REQUIREMENT >>
Every line from the first one in the data below through the line holding "- • Encrypted" is to be written out exactly, with the pictures omitted.

SUPPLIED INFORMATION >>
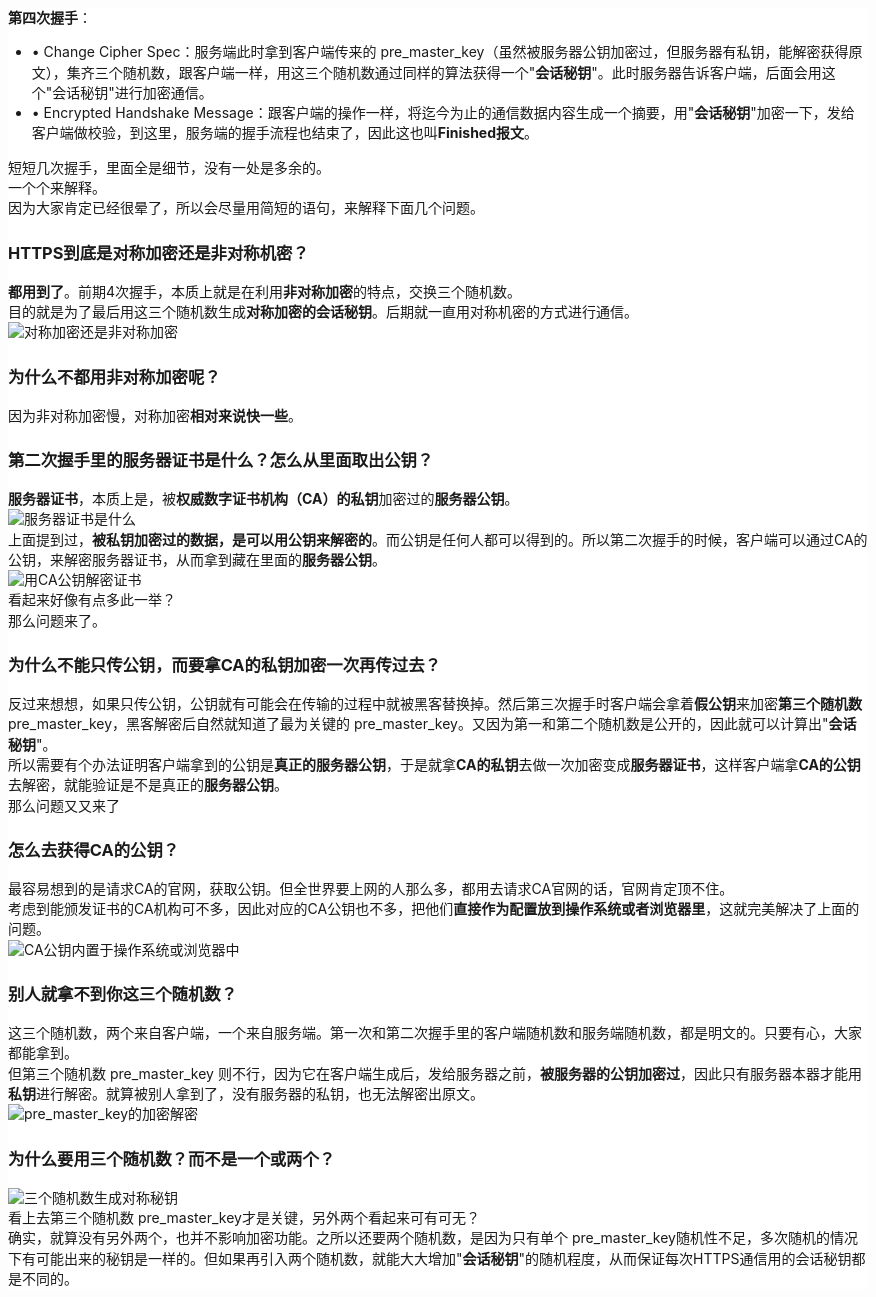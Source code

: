 **第四次握手**：

- • Change Cipher Spec：服务端此时拿到客户端传来的 pre_master_key（虽然被服务器公钥加密过，但服务器有私钥，能解密获得原文），集齐三个随机数，跟客户端一样，用这三个随机数通过同样的算法获得一个"**会话秘钥**"。此时服务器告诉客户端，后面会用这个"会话秘钥"进行加密通信。
- • Encrypted Handshake Message：跟客户端的操作一样，将迄今为止的通信数据内容生成一个摘要，用"**会话秘钥**"加密一下，发给客户端做校验，到这里，服务端的握手流程也结束了，因此这也叫**Finished报文**。

短短几次握手，里面全是细节，没有一处是多余的。<br />一个个来解释。<br />因为大家肯定已经很晕了，所以会尽量用简短的语句，来解释下面几个问题。
<a name="fCpBO"></a>
### HTTPS到底是对称加密还是非对称机密？
**都用到了**。前期4次握手，本质上就是在利用**非对称加密**的特点，交换三个随机数。<br />目的就是为了最后用这三个随机数生成**对称加密的会话秘钥**。后期就一直用对称机密的方式进行通信。<br />![对称加密还是非对称加密](https://cdn.nlark.com/yuque/0/2023/png/396745/1672793189389-fe7c5a96-6ce6-4651-9bab-ef0e27090253.png#averageHue=%23c5d8dc&clientId=ud00d8c0b-d5e8-4&from=paste&id=uacd94be3&originHeight=540&originWidth=1080&originalType=url&ratio=1&rotation=0&showTitle=true&status=done&style=none&taskId=u2569e147-4aad-49ae-a94b-283dbf2403f&title=%E5%AF%B9%E7%A7%B0%E5%8A%A0%E5%AF%86%E8%BF%98%E6%98%AF%E9%9D%9E%E5%AF%B9%E7%A7%B0%E5%8A%A0%E5%AF%86 "对称加密还是非对称加密")
<a name="whYE4"></a>
### 为什么不都用非对称加密呢？
因为非对称加密慢，对称加密**相对来说快一些**。
<a name="ICD10"></a>
### 第二次握手里的服务器证书是什么？怎么从里面取出公钥？
**服务器证书**，本质上是，被**权威数字证书机构（CA）的私钥**加密过的**服务器公钥**。<br />![服务器证书是什么](https://cdn.nlark.com/yuque/0/2023/png/396745/1672793189656-c907c55c-ada2-4d4c-b662-e1db1dd3ab1d.png#averageHue=%23e4e8ec&clientId=ud00d8c0b-d5e8-4&from=paste&id=ud0bcb77c&originHeight=300&originWidth=1080&originalType=url&ratio=1&rotation=0&showTitle=true&status=done&style=none&taskId=u336d8212-8ab7-4e4d-8664-2db74b09195&title=%E6%9C%8D%E5%8A%A1%E5%99%A8%E8%AF%81%E4%B9%A6%E6%98%AF%E4%BB%80%E4%B9%88 "服务器证书是什么")<br />上面提到过，**被私钥加密过的数据，是可以用公钥来解密的**。而公钥是任何人都可以得到的。所以第二次握手的时候，客户端可以通过CA的公钥，来解密服务器证书，从而拿到藏在里面的**服务器公钥**。<br />![用CA公钥解密证书](https://cdn.nlark.com/yuque/0/2023/png/396745/1672793189696-70a01100-3799-470d-b239-4e151170c37c.png#averageHue=%23e2e7eb&clientId=ud00d8c0b-d5e8-4&from=paste&id=u2a399354&originHeight=300&originWidth=1080&originalType=url&ratio=1&rotation=0&showTitle=true&status=done&style=none&taskId=ua61f6896-feee-4290-ab5c-8d057f45065&title=%E7%94%A8CA%E5%85%AC%E9%92%A5%E8%A7%A3%E5%AF%86%E8%AF%81%E4%B9%A6 "用CA公钥解密证书")<br />看起来好像有点多此一举？<br />那么问题来了。
<a name="stmzw"></a>
### 为什么不能只传公钥，而要拿CA的私钥加密一次再传过去？
反过来想想，如果只传公钥，公钥就有可能会在传输的过程中就被黑客替换掉。然后第三次握手时客户端会拿着**假公钥**来加密**第三个随机数** pre_master_key，黑客解密后自然就知道了最为关键的 pre_master_key。又因为第一和第二个随机数是公开的，因此就可以计算出"**会话秘钥**"。<br />所以需要有个办法证明客户端拿到的公钥是**真正的服务器公钥**，于是就拿**CA的私钥**去做一次加密变成**服务器证书**，这样客户端拿**CA的公钥**去解密，就能验证是不是真正的**服务器公钥**。<br />那么问题又又来了
<a name="IIs8y"></a>
### 怎么去获得CA的公钥？
最容易想到的是请求CA的官网，获取公钥。但全世界要上网的人那么多，都用去请求CA官网的话，官网肯定顶不住。<br />考虑到能颁发证书的CA机构可不多，因此对应的CA公钥也不多，把他们**直接作为配置放到操作系统或者浏览器里**，这就完美解决了上面的问题。<br />![CA公钥内置于操作系统或浏览器中](https://cdn.nlark.com/yuque/0/2023/png/396745/1672793189908-cc0a7e6e-7b3a-40fd-a16a-7c526d65ccdc.png#averageHue=%23dee7ea&clientId=ud00d8c0b-d5e8-4&from=paste&id=u5055895c&originHeight=480&originWidth=1080&originalType=url&ratio=1&rotation=0&showTitle=true&status=done&style=none&taskId=u8b0d6fbe-3426-4e5d-b092-ce7d5582177&title=CA%E5%85%AC%E9%92%A5%E5%86%85%E7%BD%AE%E4%BA%8E%E6%93%8D%E4%BD%9C%E7%B3%BB%E7%BB%9F%E6%88%96%E6%B5%8F%E8%A7%88%E5%99%A8%E4%B8%AD "CA公钥内置于操作系统或浏览器中")
<a name="r5Ado"></a>
### 别人就拿不到你这三个随机数？
这三个随机数，两个来自客户端，一个来自服务端。第一次和第二次握手里的客户端随机数和服务端随机数，都是明文的。只要有心，大家都能拿到。<br />但第三个随机数 pre_master_key 则不行，因为它在客户端生成后，发给服务器之前，**被服务器的公钥加密过**，因此只有服务器本器才能用**私钥**进行解密。就算被别人拿到了，没有服务器的私钥，也无法解密出原文。<br />![pre_master_key的加密解密](https://cdn.nlark.com/yuque/0/2023/png/396745/1672793189937-8580e376-59b1-450b-b49b-617cf2bd56fb.png#averageHue=%23e5ebed&clientId=ud00d8c0b-d5e8-4&from=paste&id=udb6f3c0f&originHeight=339&originWidth=1080&originalType=url&ratio=1&rotation=0&showTitle=true&status=done&style=none&taskId=ua748417d-53dc-4c3b-b911-b843a28730e&title=pre_master_key%E7%9A%84%E5%8A%A0%E5%AF%86%E8%A7%A3%E5%AF%86 "pre_master_key的加密解密")
<a name="P0QHZ"></a>
### 为什么要用三个随机数？而不是一个或两个？
![三个随机数生成对称秘钥](https://cdn.nlark.com/yuque/0/2023/png/396745/1672793190104-b45051d7-4f01-400a-80ce-edb8e296e966.png#averageHue=%23e7ecee&clientId=ud00d8c0b-d5e8-4&from=paste&id=u2ef17959&originHeight=300&originWidth=1080&originalType=url&ratio=1&rotation=0&showTitle=true&status=done&style=none&taskId=uf525794e-f865-46d2-9b1b-8f6bab311e7&title=%E4%B8%89%E4%B8%AA%E9%9A%8F%E6%9C%BA%E6%95%B0%E7%94%9F%E6%88%90%E5%AF%B9%E7%A7%B0%E7%A7%98%E9%92%A5 "三个随机数生成对称秘钥")<br />看上去第三个随机数 pre_master_key才是关键，另外两个看起来可有可无？<br />确实，就算没有另外两个，也并不影响加密功能。之所以还要两个随机数，是因为只有单个 pre_master_key随机性不足，多次随机的情况下有可能出来的秘钥是一样的。但如果再引入两个随机数，就能大大增加"**会话秘钥**"的随机程度，从而保证每次HTTPS通信用的会话秘钥都是不同的。
<a name="VZtpP"></a>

YOUR RESPONSE >>
Source code

: **第四次握手**：

- • Change Cipher Spec：服务端此时拿到客户端传来的 pre_master_key（虽然被服务器公钥加密过，但服务器有私钥，能解密获得原文），集齐三个随机数，跟客户端一样，用这三个随机数通过同样的算法获得一个"**会话秘钥**"。此时服务器告诉客户端，后面会用这个"会话秘钥"进行加密通信。
- • Encrypted Handshake Message：跟客户端的操作一样，将迄今为止的通信数据内容生成一个摘要，用"**会话秘钥**"加密一下，发给客户端做校验，到这里，服务端的握手流程也结束了，因此这也叫**Finished报文**。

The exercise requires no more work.